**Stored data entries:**
§

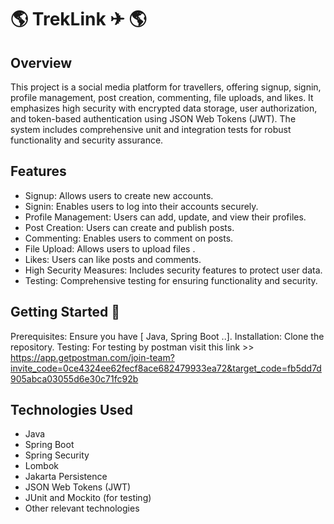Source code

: # 🌎  TrekLink ✈  🌎

## Overview
This project is a social media platform for travellers, offering signup, signin, profile management, post creation, commenting, file uploads, and likes. 
It emphasizes high security with encrypted data storage, user authorization, and token-based authentication using JSON Web Tokens (JWT).
The system includes comprehensive unit and integration tests for robust functionality and security assurance. 

## Features
* Signup: Allows users to create new accounts.
* Signin: Enables users to log into their accounts securely.
* Profile Management: Users can add, update, and view their profiles.
* Post Creation: Users can create and publish posts.
* Commenting: Enables users to comment on posts.
* File Upload: Allows users to upload files .
* Likes: Users can like posts and comments.
* High Security Measures: Includes security features to protect user data.
* Testing: Comprehensive testing for ensuring functionality and security.
  
## Getting Started 🛫
Prerequisites: Ensure you have [ Java, Spring Boot ..].
Installation: Clone the repository.
Testing: For testing by postman visit this link >>  https://app.getpostman.com/join-team?invite_code=0ce4324ee62fecf8ace682479933ea72&target_code=fb5dd7d905abca03055d6e30c71fc92b


## Technologies Used
* Java
* Spring Boot
* Spring Security
* Lombok
* Jakarta Persistence
* JSON Web Tokens (JWT)
* JUnit and Mockito (for testing)
* Other relevant technologies


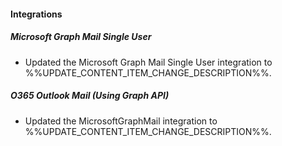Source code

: 
#### Integrations

##### Microsoft Graph Mail Single User

- Updated the Microsoft Graph Mail Single User integration to %%UPDATE_CONTENT_ITEM_CHANGE_DESCRIPTION%%.

##### O365 Outlook Mail (Using Graph API)

- Updated the MicrosoftGraphMail integration to %%UPDATE_CONTENT_ITEM_CHANGE_DESCRIPTION%%.

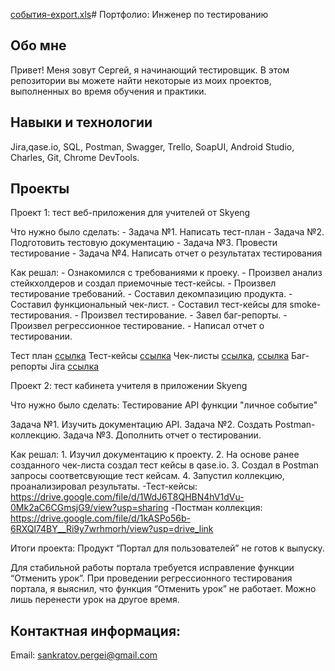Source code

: [события-export.xls](https://github.com/SPank8/-/files/12039881/-export.xls)# Портфолио: Инженер по тестированию
## Обо мне
Привет! Меня зовут Сергей, я начинающий тестировщик.
В этом репозитории вы можете найти некоторые из моих проектов, выполненных во время обучения и практики.

## Навыки и технологии
Jira,qase.io, SQL, Postman, Swagger, Trello,
SoapUI, Android Studio, Charles, Git, Chrome DevTools.

## Проекты
Проект 1: тест веб-приложения для учителей от Skyeng

<p>Что нужно было сделать:
- Задача №1. Написать тест-план 
- Задача №2. Подготовить тестовую документацию
- Задача №3. Провести тестирование
- Задача №4. Написать отчет о результатах тестирования

<p>Как решал:
- Ознакомился с требованиями к проеку.
- Произвел анализ стейкхолдеров и создал приемочные тест-кейсы.
- Произвел тестирование требований.
- Составил декомпазицию продукта.
- Составил функциональный чек-лист.
- Составил тест-кейсы для smoke-тестирования.
- Произвел тестирование.
- Завел баг-репорты.
- Произвел регрессионное тестирование.
- Написал отчет о тестировании.

 Тест план [ссылка](https://drive.google.com/file/d/1E5sxRVxwmnixZzUnwxOL3YjgPQkR1VC_/view?usp=sharing)
 Тест-кейсы [ссылка](https://drive.google.com/file/d/1WdJ6T8QHBN4hV1dVu-0Mk2aC6CGmsjG9/view?usp=sharing)
 Чек-листы [ссылка](https://docs.google.com/spreadsheets/d/1CjwE1lytycX-DmoVR4KJmvbVnRMazv5J/edit?usp=sharing&ouid=101741904213105894434&rtpof=true&sd=true), [ссылка](https://docs.google.com/spreadsheets/d/1YmAC0ASDORjrHgzCMWNF8Yey6rOuzIBV/edit?usp=sharing&ouid=101741904213105894434&rtpof=true&sd=true)
 Баг-репорты Jira [ссылка](https://drive.google.com/file/d/1mF2a_UfuI3BdKm6aGYdPc3vBw6vm3cRF/view?usp=sharing)

Проект 2: тест кабинета учителя в приложении Skyeng

Что нужно было сделать: Тестирование API функции "личное событие"

Задача №1. Изучить документацию API.
Задача №2. Создать Postman-коллекцию.
Задача №3. Дополнить отчет о тестировании.

Как решал:  1. Изучил документацию к проекту.
            2. На основе ранее созданного чек-листа создал тест кейсы в qase.io.
            3. Создал в Postman запросы соответсвующие тест кейсам.
            4. Запустил коллекцию, проанализировал результаты.
-Тест-кейсы:
https://drive.google.com/file/d/1WdJ6T8QHBN4hV1dVu-0Mk2aC6CGmsjG9/view?usp=sharing
-Постман коллекция:
https://drive.google.com/file/d/1kASPo56b-6RXQl74BY__Ri9y7wrhmorh/view?usp=drive_link

Итоги проекта: Продукт “Портал для пользователей” не готов к выпуску.

Для стабильной работы портала требуется исправление функции “Отменить урок”. При проведении регрессионного тестирования портала, я выяснил, что функция “Отменить урок” не работает. Можно лишь перенести урок на другое время.


## Контактная информация:
Email: sankratov.pergei@gmail.com
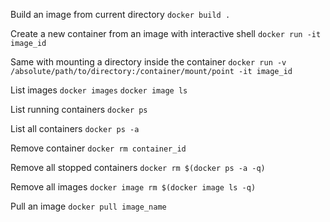 Build an image from current directory
`docker build .`

Create a new container from an image with interactive shell
`docker run -it image_id`

Same with mounting a directory inside the container
`docker run -v /absolute/path/to/directory:/container/mount/point -it image_id`

List images
`docker images`
`docker image ls`

List running containers
`docker ps`

List all containers
`docker ps -a`

Remove container
`docker rm container_id`

Remove all stopped containers
`docker rm $(docker ps -a -q)`

Remove all images
`docker image rm $(docker image ls -q)`

Pull an image
`docker pull image_name`

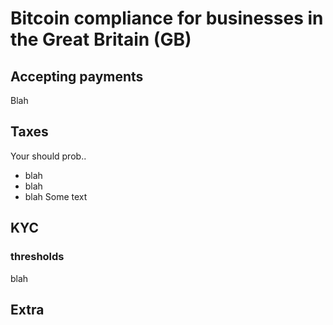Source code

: # Bitcoin compliance for businesses in the Great Britain (GB)

## Accepting payments
Blah



## Taxes
Your should prob..
* blah
* blah
* blah
Some text
## KYC
### thresholds
blah
## Extra
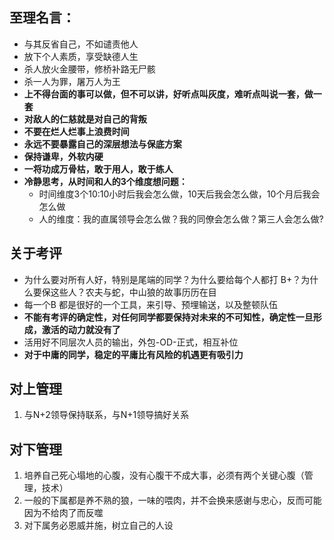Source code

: ## 至理名言：
- 与其反省自己，不如谴责他人
- 放下个人素质，享受缺德人生
- 杀人放火金腰带，修桥补路无尸骸
- 杀一人为罪，屠万人为王
- **上不得台面的事可以做，但不可以讲，好听点叫灰度，难听点叫说一套，做一套**
- **对敌人的仁慈就是对自己的背叛**
- **不要在烂人烂事上浪费时间**
- **永远不要暴露自己的深层想法与保底方案**
- **保持谦卑，外软内硬**
- **一将功成万骨枯，敢于用人，敢于练人**
- **冷静思考，从时间和人的3个维度想问题：**
	- 时间维度3个10:10小时后我会怎么做，10天后我会怎么做，10个月后我会怎么做
	- 人的维度：我的直属领导会怎么做？我的同僚会怎么做？第三人会怎么做?

## 关于考评
- 为什么要对所有人好，特别是尾端的同学？为什么要给每个人都打 B+？为什么要保这些人？农夫与蛇，中山狼的故事历历在目
- 每一个B 都是很好的一个工具，来引导、预埋输送，以及整顿队伍
- **不能有考评的确定性，对任何同学都要保持对未来的不可知性，确定性一旦形成，激活的动力就没有了**
- 活用好不同层次人员的输出，外包-OD-正式，相互补位
- **对于中庸的同学，稳定的平庸比有风险的机遇更有吸引力**


## 对上管理 
1. 与N+2领导保持联系，与N+1领导搞好关系

## 对下管理
1. 培养自己死心塌地的心腹，没有心腹干不成大事，必须有两个关键心腹（管理，技术）
2. 一般的下属都是养不熟的狼，一味的喂肉，并不会换来感谢与忠心，反而可能因为不给肉了而反噬
3. 对下属务必恩威并施，树立自己的人设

§

**Task description:**
Apart from the pictures, return every entry above exactly as given.

**Answer space:**
Source code

: # 🌎  TrekLink ✈  🌎

## Overview
This project is a social media platform for travellers, offering signup, signin, profile management, post creation, commenting, file uploads, and likes. 
It emphasizes high security with encrypted data storage, user authorization, and token-based authentication using JSON Web Tokens (JWT).
The system includes comprehensive unit and integration tests for robust functionality and security assurance. 

## Features
* Signup: Allows users to create new accounts.
* Signin: Enables users to log into their accounts securely.
* Profile Management: Users can add, update, and view their profiles.
* Post Creation: Users can create and publish posts.
* Commenting: Enables users to comment on posts.
* File Upload: Allows users to upload files .
* Likes: Users can like posts and comments.
* High Security Measures: Includes security features to protect user data.
* Testing: Comprehensive testing for ensuring functionality and security.
  
## Getting Started 🛫
Prerequisites: Ensure you have [ Java, Spring Boot ..].
Installation: Clone the repository.
Testing: For testing by postman visit this link >>  https://app.getpostman.com/join-team?invite_code=0ce4324ee62fecf8ace682479933ea72&target_code=fb5dd7d905abca03055d6e30c71fc92b


## Technologies Used
* Java
* Spring Boot
* Spring Security
* Lombok
* Jakarta Persistence
* JSON Web Tokens (JWT)
* JUnit and Mockito (for testing)
* Other relevant technologies


Source code

: 
#### Integrations

##### Microsoft Graph Mail Single User

- Updated the Microsoft Graph Mail Single User integration to %%UPDATE_CONTENT_ITEM_CHANGE_DESCRIPTION%%.

##### O365 Outlook Mail (Using Graph API)

- Updated the MicrosoftGraphMail integration to %%UPDATE_CONTENT_ITEM_CHANGE_DESCRIPTION%%.

Source code

: [события-export.xls](https://github.com/SPank8/-/files/12039881/-export.xls)# Портфолио: Инженер по тестированию
## Обо мне
Привет! Меня зовут Сергей, я начинающий тестировщик.
В этом репозитории вы можете найти некоторые из моих проектов, выполненных во время обучения и практики.

## Навыки и технологии
Jira,qase.io, SQL, Postman, Swagger, Trello,
SoapUI, Android Studio, Charles, Git, Chrome DevTools.

## Проекты
Проект 1: тест веб-приложения для учителей от Skyeng

<p>Что нужно было сделать:
- Задача №1. Написать тест-план 
- Задача №2. Подготовить тестовую документацию
- Задача №3. Провести тестирование
- Задача №4. Написать отчет о результатах тестирования

<p>Как решал:
- Ознакомился с требованиями к проеку.
- Произвел анализ стейкхолдеров и создал приемочные тест-кейсы.
- Произвел тестирование требований.
- Составил декомпазицию продукта.
- Составил функциональный чек-лист.
- Составил тест-кейсы для smoke-тестирования.
- Произвел тестирование.
- Завел баг-репорты.
- Произвел регрессионное тестирование.
- Написал отчет о тестировании.

 Тест план [ссылка](https://drive.google.com/file/d/1E5sxRVxwmnixZzUnwxOL3YjgPQkR1VC_/view?usp=sharing)
 Тест-кейсы [ссылка](https://drive.google.com/file/d/1WdJ6T8QHBN4hV1dVu-0Mk2aC6CGmsjG9/view?usp=sharing)
 Чек-листы [ссылка](https://docs.google.com/spreadsheets/d/1CjwE1lytycX-DmoVR4KJmvbVnRMazv5J/edit?usp=sharing&ouid=101741904213105894434&rtpof=true&sd=true), [ссылка](https://docs.google.com/spreadsheets/d/1YmAC0ASDORjrHgzCMWNF8Yey6rOuzIBV/edit?usp=sharing&ouid=101741904213105894434&rtpof=true&sd=true)
 Баг-репорты Jira [ссылка](https://drive.google.com/file/d/1mF2a_UfuI3BdKm6aGYdPc3vBw6vm3cRF/view?usp=sharing)

Проект 2: тест кабинета учителя в приложении Skyeng

Что нужно было сделать: Тестирование API функции "личное событие"

Задача №1. Изучить документацию API.
Задача №2. Создать Postman-коллекцию.
Задача №3. Дополнить отчет о тестировании.

Как решал:  1. Изучил документацию к проекту.
            2. На основе ранее созданного чек-листа создал тест кейсы в qase.io.
            3. Создал в Postman запросы соответсвующие тест кейсам.
            4. Запустил коллекцию, проанализировал результаты.
-Тест-кейсы:
https://drive.google.com/file/d/1WdJ6T8QHBN4hV1dVu-0Mk2aC6CGmsjG9/view?usp=sharing
-Постман коллекция:
https://drive.google.com/file/d/1kASPo56b-6RXQl74BY__Ri9y7wrhmorh/view?usp=drive_link

Итоги проекта: Продукт “Портал для пользователей” не готов к выпуску.

Для стабильной работы портала требуется исправление функции “Отменить урок”. При проведении регрессионного тестирования портала, я выяснил, что функция “Отменить урок” не работает. Можно лишь перенести урок на другое время.


## Контактная информация:
Email: sankratov.pergei@gmail.com
 Build an image from current directory
`docker build .`

Create a new container from an image with interactive shell
`docker run -it image_id`

Same with mounting a directory inside the container
`docker run -v /absolute/path/to/directory:/container/mount/point -it image_id`

List images
`docker images`
`docker image ls`

List running containers
`docker ps`

List all containers
`docker ps -a`

Remove container
`docker rm container_id`

Remove all stopped containers
`docker rm $(docker ps -a -q)`

Remove all images
`docker image rm $(docker image ls -q)`

Pull an image
`docker pull image_name`

Source code

: # Bitcoin compliance for businesses in the Great Britain (GB)

## Accepting payments
Blah



## Taxes
Your should prob..
* blah
* blah
* blah
Some text
## KYC
### thresholds
blah
## Extra
Source code

: ## 至理名言：
- 与其反省自己，不如谴责他人
- 放下个人素质，享受缺德人生
- 杀人放火金腰带，修桥补路无尸骸
- 杀一人为罪，屠万人为王
- **上不得台面的事可以做，但不可以讲，好听点叫灰度，难听点叫说一套，做一套**
- **对敌人的仁慈就是对自己的背叛**
- **不要在烂人烂事上浪费时间**
- **永远不要暴露自己的深层想法与保底方案**
- **保持谦卑，外软内硬**
- **一将功成万骨枯，敢于用人，敢于练人**
- **冷静思考，从时间和人的3个维度想问题：**
	- 时间维度3个10:10小时后我会怎么做，10天后我会怎么做，10个月后我会怎么做
	- 人的维度：我的直属领导会怎么做？我的同僚会怎么做？第三人会怎么做?

## 关于考评
- 为什么要对所有人好，特别是尾端的同学？为什么要给每个人都打 B+？为什么要保这些人？农夫与蛇，中山狼的故事历历在目
- 每一个B 都是很好的一个工具，来引导、预埋输送，以及整顿队伍
- **不能有考评的确定性，对任何同学都要保持对未来的不可知性，确定性一旦形成，激活的动力就没有了**
- 活用好不同层次人员的输出，外包-OD-正式，相互补位
- **对于中庸的同学，稳定的平庸比有风险的机遇更有吸引力**


## 对上管理 
1. 与N+2领导保持联系，与N+1领导搞好关系

## 对下管理
1. 培养自己死心塌地的心腹，没有心腹干不成大事，必须有两个关键心腹（管理，技术）
2. 一般的下属都是养不熟的狼，一味的喂肉，并不会换来感谢与忠心，反而可能因为不给肉了而反噬
3. 对下属务必恩威并施，树立自己的人设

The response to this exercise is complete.